Thermal Diffusion Wave; Particle Diffusion Wave; Steady State Non-Equilibrium; Thermophoresis; Pre-Particles

Introduction

We wish to suggest an alternative physical origin and organisation of the universe contrasting with the Standard Model of Cosmology (SMC) [1]. The masses of Standard Model (SM) particles theoretically are generated in “ensembles” of pre-particles in a pre-universe quantum field, and thermal and particle diffusion waves whose interactions generate harmonic solutions [2-4]. The Thermon-PDW mechanism is observationally confirmed [5].

New cosmology model dependent on the canonical Thermon-PDW mechanism

However, this generates its own complication, namely, an obligatory requirement for a thermal source continuously perfusing through the universe. This constraint (and others) is accommodated by several properties of the principal hypothesis. Furthermore, if this interpretation is validated, it eliminates many difficulties due to the orthodox cosmological model, such as reverse engineering fundamental laws of physics, the initial singularity, initial high temperatures and densities and inflation. SMC as a whole may be discarded together with other model possibilities, including string theory solutions, multiverse, quantum loop theories and physics beyond the Standard Model of Particles [1, 6-7]. The property of primary, overwhelming importance for the Thermon-PDW Cosmological Model is establishing a universe-wide flow of thermal energy, explaining how this is done and what other consequences there may be.

Neglected hidden thermodynamics

There is disputed history concerning the definition of a quantum system, some of which are pertinent to a radically different understanding of the origin and operational maintenance of the universe, most particularly thermal energy which is assumed but not explicitly modelled, in other conjectures [8-14]. Some twentieth century quantum revolution founders, including Einstein and Schrödinger, were unsettled by the restrictive definitions of quantum theory.

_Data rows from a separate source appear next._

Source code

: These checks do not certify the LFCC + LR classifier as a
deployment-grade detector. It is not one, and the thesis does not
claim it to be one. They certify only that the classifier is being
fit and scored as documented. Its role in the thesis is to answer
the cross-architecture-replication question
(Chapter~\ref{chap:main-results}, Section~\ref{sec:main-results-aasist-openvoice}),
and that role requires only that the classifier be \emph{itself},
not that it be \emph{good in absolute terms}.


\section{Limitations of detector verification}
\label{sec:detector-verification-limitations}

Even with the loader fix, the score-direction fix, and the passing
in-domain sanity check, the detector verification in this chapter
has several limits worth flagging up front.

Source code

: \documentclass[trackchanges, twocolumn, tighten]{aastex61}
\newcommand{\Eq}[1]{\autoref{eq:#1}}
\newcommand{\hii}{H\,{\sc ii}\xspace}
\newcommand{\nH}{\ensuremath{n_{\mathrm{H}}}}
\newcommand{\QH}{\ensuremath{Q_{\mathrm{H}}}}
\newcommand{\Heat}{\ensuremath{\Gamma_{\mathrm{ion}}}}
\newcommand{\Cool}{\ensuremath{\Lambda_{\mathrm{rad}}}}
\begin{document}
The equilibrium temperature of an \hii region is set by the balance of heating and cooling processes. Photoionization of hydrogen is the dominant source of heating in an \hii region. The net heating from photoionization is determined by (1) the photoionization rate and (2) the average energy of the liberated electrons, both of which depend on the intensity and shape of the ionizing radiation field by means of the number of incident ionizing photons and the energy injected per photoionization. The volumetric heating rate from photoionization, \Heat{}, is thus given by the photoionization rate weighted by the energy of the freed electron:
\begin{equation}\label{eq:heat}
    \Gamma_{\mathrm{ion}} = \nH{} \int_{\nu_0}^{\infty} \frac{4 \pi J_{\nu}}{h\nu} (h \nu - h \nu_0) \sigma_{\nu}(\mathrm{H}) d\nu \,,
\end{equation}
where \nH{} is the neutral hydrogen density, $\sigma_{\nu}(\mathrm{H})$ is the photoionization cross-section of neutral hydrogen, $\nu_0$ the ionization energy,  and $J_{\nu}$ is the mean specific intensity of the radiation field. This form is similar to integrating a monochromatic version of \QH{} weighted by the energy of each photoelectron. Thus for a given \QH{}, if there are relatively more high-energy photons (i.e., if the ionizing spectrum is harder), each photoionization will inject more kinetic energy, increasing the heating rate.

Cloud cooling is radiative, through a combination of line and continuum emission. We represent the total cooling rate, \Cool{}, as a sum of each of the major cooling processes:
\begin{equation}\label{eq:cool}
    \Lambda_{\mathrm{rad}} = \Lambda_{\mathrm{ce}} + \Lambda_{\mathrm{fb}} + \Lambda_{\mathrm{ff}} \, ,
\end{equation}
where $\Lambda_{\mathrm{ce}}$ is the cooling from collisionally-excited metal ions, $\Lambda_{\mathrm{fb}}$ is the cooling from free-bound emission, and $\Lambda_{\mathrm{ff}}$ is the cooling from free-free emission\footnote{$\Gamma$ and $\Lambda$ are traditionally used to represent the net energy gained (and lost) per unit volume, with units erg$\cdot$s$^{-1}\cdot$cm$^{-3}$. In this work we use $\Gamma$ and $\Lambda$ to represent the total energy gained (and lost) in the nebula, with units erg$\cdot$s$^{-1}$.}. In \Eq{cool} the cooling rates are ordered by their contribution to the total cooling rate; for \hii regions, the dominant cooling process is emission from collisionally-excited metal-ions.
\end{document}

Others, especially De Broglie over many years, argued for missing factors, which he called the “hidden thermodynamics of particles”. Later Bohm concluded that “it is not necessary for us to give up a precise, rational, and objective description of individual systems at a quantum level of accuracy” [14-16]. Theoretical ideas were neglected for lack of experimental or observational evidence which was an inevitable conclusion since, in De Broglie’s era, at least 10 SM particles, required to reveal the Thermon-PDW model, were unknown. The physics world has consigned this debate to irrelevant ancient history, the more so now we have identified a theoretical basis for missing thermodynamic factors.

Pre-quantum system or field in proto-universe

If the Thermon-PDW mechanism is reversed to the initiation point where t = 0, total mass = 0 and the fundamental thermal field = 0 (Eqs (17), (43) & (45) in [5]) with no particle diffusion momentum, then the residual core quantum field (the Pre-Quantum System, PQS) is entirely quiescent even though the physical structure of PQS is unknown. This is the ab initio stage which we do not recognise as a particle in the accepted sense used for SM particles in normal matter, although there is satisfactory logic for this theoretical ab initio state (see Dark matter and energy). This methodology is identical to the raison d’être used by Dicke et al. (possibly all cosmologists) who speculated that the initial temperature of a singularity at t = 0 + a few billionths of a second was in the order of 10¹⁰K, even though the physical nature of the singularity is unknown [17].

Furthermore there are interesting later consequences for this theoretical ab initio state (see Dark matter and energy). This distinction is important since fully functional SM particles are only formed when steady state non-equilibrium conditions are reached.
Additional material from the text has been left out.